Thanks to You Tube, I no longer have to wait forever to see figure skating performances. Today, the great Chinese pair skaters, Shen Xue and Zhao Hongbo, won the World Championships. They are beautiful skaters that have revived that division of ice skating which had too many falls and flubs to enjoy watching.
They are harbingers of a new direction for figure skating.
By SALVATORE ZANCA, Associated Press Writer Wed Mar 21, 11:10 AM ET
TOKYO - Shen Xue and Zhao Hongbo became pairs champions for the third time Wednesday at the World Figure Skating Championships, and France's Brian Joubert skated into the lead of the men's competition.Shen and Zhao also won world titles in 2002 and 2003, but missed the championships the last two years because of injuries.
Skating a lyrical program to "Meditation" by Massenet, the two-time Olympic bronze medalists combined artistry with the top technical feats of the evening to score an international best of 203.50 points.
Following in the footsteps of the great British ice dancers, Torville and Dean, they used lovely music that wasn't chopped up or mutilated with the traditional introduction, slow movement, fast end stuff. They simply choreographed increasingly exciting moves that ended with a flourish. Pair skating which took off with the Russians who brought a Balanchine/Petipa elegance and energy via the greatest ice pair of them all, Oleg Protopopov and Ludmila Belousova, the inventors of the famous Death Spiral.
Not many of the daring throws and thrilling jumps but the beauty of the ice dancing is still very moving. The fluid elegance which is possible on ice is expressed so clearly with the clean lines and creative interface between the two ice skaters: this is a legendary performance. And up until the Chinese came along, rediscovering this style of skating, lost due to the pressures of circus-atmospheric daring tricks.

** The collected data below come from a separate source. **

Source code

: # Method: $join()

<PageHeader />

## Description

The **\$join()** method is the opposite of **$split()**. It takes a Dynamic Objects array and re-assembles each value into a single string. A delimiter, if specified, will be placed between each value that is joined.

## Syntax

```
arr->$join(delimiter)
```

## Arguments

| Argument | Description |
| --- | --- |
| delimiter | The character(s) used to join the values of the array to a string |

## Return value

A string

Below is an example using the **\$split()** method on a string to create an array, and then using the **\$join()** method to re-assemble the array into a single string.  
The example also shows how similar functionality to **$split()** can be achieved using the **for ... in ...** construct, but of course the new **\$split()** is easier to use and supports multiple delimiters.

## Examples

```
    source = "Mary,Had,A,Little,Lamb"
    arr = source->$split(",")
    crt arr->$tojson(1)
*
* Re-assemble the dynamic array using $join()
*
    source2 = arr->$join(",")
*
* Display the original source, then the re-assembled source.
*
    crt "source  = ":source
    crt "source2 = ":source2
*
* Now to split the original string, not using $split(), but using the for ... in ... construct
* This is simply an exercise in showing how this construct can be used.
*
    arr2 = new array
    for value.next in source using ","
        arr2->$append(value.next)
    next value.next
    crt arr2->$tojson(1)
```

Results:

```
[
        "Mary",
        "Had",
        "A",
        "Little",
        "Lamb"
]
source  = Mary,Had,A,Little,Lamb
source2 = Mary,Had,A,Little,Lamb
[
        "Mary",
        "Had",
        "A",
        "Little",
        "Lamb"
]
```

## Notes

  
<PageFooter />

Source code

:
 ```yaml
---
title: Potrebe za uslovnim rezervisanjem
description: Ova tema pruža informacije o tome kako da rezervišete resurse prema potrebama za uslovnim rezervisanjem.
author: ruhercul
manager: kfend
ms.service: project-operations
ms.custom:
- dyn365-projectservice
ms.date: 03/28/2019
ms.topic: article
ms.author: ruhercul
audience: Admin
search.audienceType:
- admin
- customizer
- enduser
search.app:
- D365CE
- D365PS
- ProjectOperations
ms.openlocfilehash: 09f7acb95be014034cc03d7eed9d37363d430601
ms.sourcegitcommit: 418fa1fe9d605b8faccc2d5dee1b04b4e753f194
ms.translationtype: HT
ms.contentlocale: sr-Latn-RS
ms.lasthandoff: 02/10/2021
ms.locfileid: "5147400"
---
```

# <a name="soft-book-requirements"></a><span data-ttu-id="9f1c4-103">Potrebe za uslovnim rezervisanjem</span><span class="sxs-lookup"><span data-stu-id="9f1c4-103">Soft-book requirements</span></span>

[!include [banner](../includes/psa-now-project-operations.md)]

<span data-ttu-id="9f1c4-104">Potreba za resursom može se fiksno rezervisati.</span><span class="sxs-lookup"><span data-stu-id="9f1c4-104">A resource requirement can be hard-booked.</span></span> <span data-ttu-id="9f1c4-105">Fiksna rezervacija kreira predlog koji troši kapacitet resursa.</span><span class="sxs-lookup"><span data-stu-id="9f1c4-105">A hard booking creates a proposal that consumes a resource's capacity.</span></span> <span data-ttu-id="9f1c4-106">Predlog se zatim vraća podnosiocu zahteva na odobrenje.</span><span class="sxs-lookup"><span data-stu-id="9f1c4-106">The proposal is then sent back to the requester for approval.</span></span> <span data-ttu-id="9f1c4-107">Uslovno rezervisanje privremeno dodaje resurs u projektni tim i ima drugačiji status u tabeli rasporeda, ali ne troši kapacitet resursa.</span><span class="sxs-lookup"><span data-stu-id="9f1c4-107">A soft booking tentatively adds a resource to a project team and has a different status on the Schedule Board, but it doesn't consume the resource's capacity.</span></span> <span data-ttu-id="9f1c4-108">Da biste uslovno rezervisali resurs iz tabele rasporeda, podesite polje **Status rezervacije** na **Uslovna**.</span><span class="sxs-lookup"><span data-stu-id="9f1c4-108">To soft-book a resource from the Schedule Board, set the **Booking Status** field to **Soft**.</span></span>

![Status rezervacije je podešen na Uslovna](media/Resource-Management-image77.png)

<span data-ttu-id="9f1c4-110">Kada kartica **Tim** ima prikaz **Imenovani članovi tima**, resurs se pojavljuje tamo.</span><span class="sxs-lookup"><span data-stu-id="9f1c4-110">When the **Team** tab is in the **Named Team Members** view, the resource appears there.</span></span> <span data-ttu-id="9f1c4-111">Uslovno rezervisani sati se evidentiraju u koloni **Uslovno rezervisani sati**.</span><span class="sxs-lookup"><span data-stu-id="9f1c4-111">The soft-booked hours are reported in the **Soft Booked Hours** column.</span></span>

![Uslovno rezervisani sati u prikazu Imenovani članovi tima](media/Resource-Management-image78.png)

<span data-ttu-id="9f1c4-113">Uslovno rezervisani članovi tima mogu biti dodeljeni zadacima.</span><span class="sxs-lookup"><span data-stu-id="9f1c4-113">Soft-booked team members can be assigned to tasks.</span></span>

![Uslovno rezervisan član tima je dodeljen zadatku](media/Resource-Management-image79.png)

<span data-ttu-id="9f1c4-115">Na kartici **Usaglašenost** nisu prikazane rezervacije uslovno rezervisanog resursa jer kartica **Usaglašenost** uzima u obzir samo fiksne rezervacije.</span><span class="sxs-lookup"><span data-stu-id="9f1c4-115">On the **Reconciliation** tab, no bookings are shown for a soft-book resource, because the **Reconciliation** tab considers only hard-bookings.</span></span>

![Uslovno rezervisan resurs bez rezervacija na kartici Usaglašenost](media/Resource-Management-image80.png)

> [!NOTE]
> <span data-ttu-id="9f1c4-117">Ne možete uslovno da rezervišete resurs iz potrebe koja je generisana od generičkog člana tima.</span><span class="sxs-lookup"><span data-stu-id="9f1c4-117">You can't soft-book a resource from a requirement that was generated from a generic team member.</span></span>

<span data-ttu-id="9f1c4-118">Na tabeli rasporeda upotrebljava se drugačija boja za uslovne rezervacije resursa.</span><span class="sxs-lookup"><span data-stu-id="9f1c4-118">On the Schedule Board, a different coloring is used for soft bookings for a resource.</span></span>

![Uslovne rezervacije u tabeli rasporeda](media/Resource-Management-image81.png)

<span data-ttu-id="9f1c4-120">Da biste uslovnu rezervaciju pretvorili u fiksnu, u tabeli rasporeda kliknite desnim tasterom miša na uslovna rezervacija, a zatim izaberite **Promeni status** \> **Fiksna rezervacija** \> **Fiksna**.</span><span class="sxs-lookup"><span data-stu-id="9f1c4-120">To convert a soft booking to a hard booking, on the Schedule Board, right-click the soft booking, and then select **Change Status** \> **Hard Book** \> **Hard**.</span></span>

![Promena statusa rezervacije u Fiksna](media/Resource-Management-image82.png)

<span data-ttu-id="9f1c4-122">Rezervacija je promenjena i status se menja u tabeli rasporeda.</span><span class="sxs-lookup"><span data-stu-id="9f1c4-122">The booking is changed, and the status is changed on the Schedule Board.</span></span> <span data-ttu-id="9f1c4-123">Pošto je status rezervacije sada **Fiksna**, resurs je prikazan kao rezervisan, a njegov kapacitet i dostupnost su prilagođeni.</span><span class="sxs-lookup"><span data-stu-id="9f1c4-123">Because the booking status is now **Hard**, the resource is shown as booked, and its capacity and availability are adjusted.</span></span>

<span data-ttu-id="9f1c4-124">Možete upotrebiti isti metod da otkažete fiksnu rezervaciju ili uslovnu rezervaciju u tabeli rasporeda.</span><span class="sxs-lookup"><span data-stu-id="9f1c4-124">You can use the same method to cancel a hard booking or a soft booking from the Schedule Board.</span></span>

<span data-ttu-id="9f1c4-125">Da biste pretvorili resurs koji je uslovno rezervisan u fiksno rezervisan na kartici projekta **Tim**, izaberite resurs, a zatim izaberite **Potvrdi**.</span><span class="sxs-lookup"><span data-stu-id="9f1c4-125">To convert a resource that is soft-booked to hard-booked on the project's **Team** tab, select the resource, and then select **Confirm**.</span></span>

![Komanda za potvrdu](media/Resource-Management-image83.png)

Today's winners, like the Russians who dominated the event under communism, come from a state-supported system. With individual skaters, they don't need the resources pairs skaters need. So it doesn't surprize me to see the new regime coming out of China. From the collapse of the Soviet sports system until this last five years, pairs skating has frankly been pretty awful to watch. It used to be a top event but had fallen behind ice dancing!
Now it is taking off, for the breath-taking throws and hoists into the heavens that is part of these performances is awe-inspiring if no one falls down.
This page also has more videos of the Chinese pair doing the most amazing lifts and jumps. All of them are reccommended watching.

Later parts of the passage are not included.